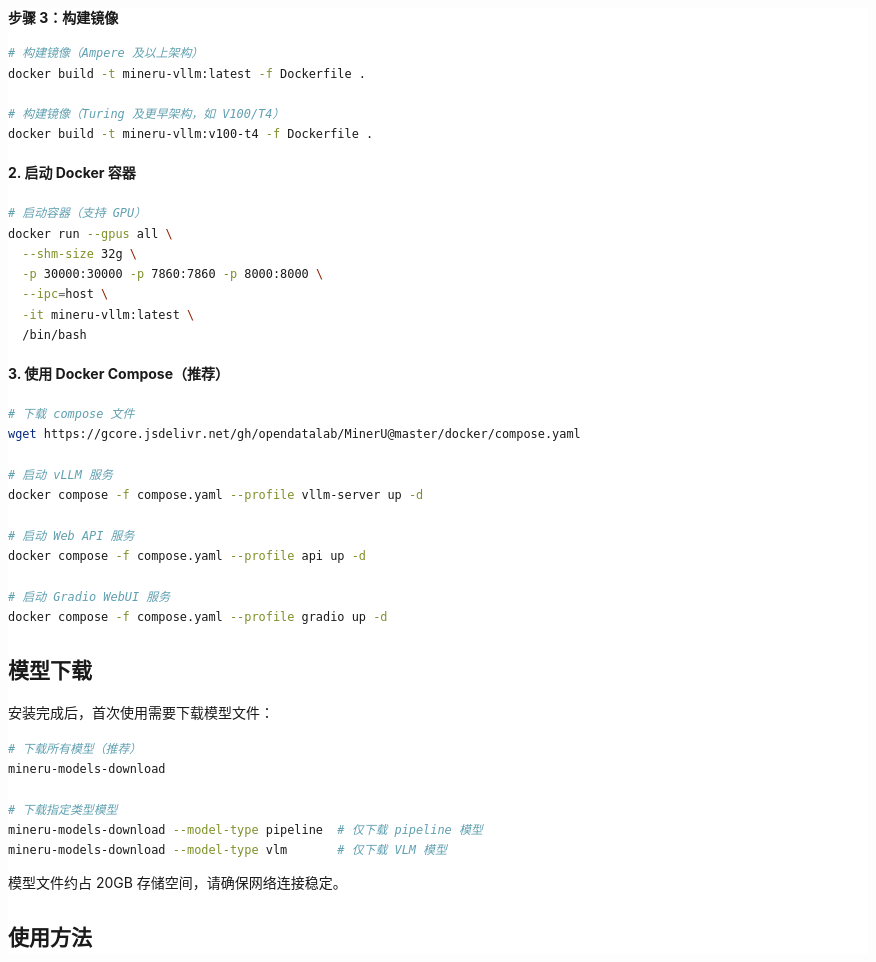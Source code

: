 **步骤 3：构建镜像**

```bash
# 构建镜像（Ampere 及以上架构）
docker build -t mineru-vllm:latest -f Dockerfile .

# 构建镜像（Turing 及更早架构，如 V100/T4）
docker build -t mineru-vllm:v100-t4 -f Dockerfile .
```

#### 2. 启动 Docker 容器

```bash
# 启动容器（支持 GPU）
docker run --gpus all \
  --shm-size 32g \
  -p 30000:30000 -p 7860:7860 -p 8000:8000 \
  --ipc=host \
  -it mineru-vllm:latest \
  /bin/bash
```

#### 3. 使用 Docker Compose（推荐）

```bash
# 下载 compose 文件
wget https://gcore.jsdelivr.net/gh/opendatalab/MinerU@master/docker/compose.yaml

# 启动 vLLM 服务
docker compose -f compose.yaml --profile vllm-server up -d

# 启动 Web API 服务
docker compose -f compose.yaml --profile api up -d

# 启动 Gradio WebUI 服务
docker compose -f compose.yaml --profile gradio up -d
```

## 模型下载

安装完成后，首次使用需要下载模型文件：

```bash
# 下载所有模型（推荐）
mineru-models-download

# 下载指定类型模型
mineru-models-download --model-type pipeline  # 仅下载 pipeline 模型
mineru-models-download --model-type vlm       # 仅下载 VLM 模型
```

模型文件约占 20GB 存储空间，请确保网络连接稳定。

## 使用方法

------------------------------------

What you are asked to do:
Copy every record exactly as written, leaving out the pictures.

Answer box:
Source code

: **步骤 3：构建镜像**

```bash
# 构建镜像（Ampere 及以上架构）
docker build -t mineru-vllm:latest -f Dockerfile .

# 构建镜像（Turing 及更早架构，如 V100/T4）
docker build -t mineru-vllm:v100-t4 -f Dockerfile .
```

#### 2. 启动 Docker 容器

```bash
# 启动容器（支持 GPU）
docker run --gpus all \
  --shm-size 32g \
  -p 30000:30000 -p 7860:7860 -p 8000:8000 \
  --ipc=host \
  -it mineru-vllm:latest \
  /bin/bash
```

#### 3. 使用 Docker Compose（推荐）

```bash
# 下载 compose 文件
wget https://gcore.jsdelivr.net/gh/opendatalab/MinerU@master/docker/compose.yaml

# 启动 vLLM 服务
docker compose -f compose.yaml --profile vllm-server up -d

# 启动 Web API 服务
docker compose -f compose.yaml --profile api up -d

# 启动 Gradio WebUI 服务
docker compose -f compose.yaml --profile gradio up -d
```

## 模型下载

安装完成后，首次使用需要下载模型文件：

```bash
# 下载所有模型（推荐）
mineru-models-download

# 下载指定类型模型
mineru-models-download --model-type pipeline  # 仅下载 pipeline 模型
mineru-models-download --model-type vlm       # 仅下载 VLM 模型
```

模型文件约占 20GB 存储空间，请确保网络连接稳定。

## 使用方法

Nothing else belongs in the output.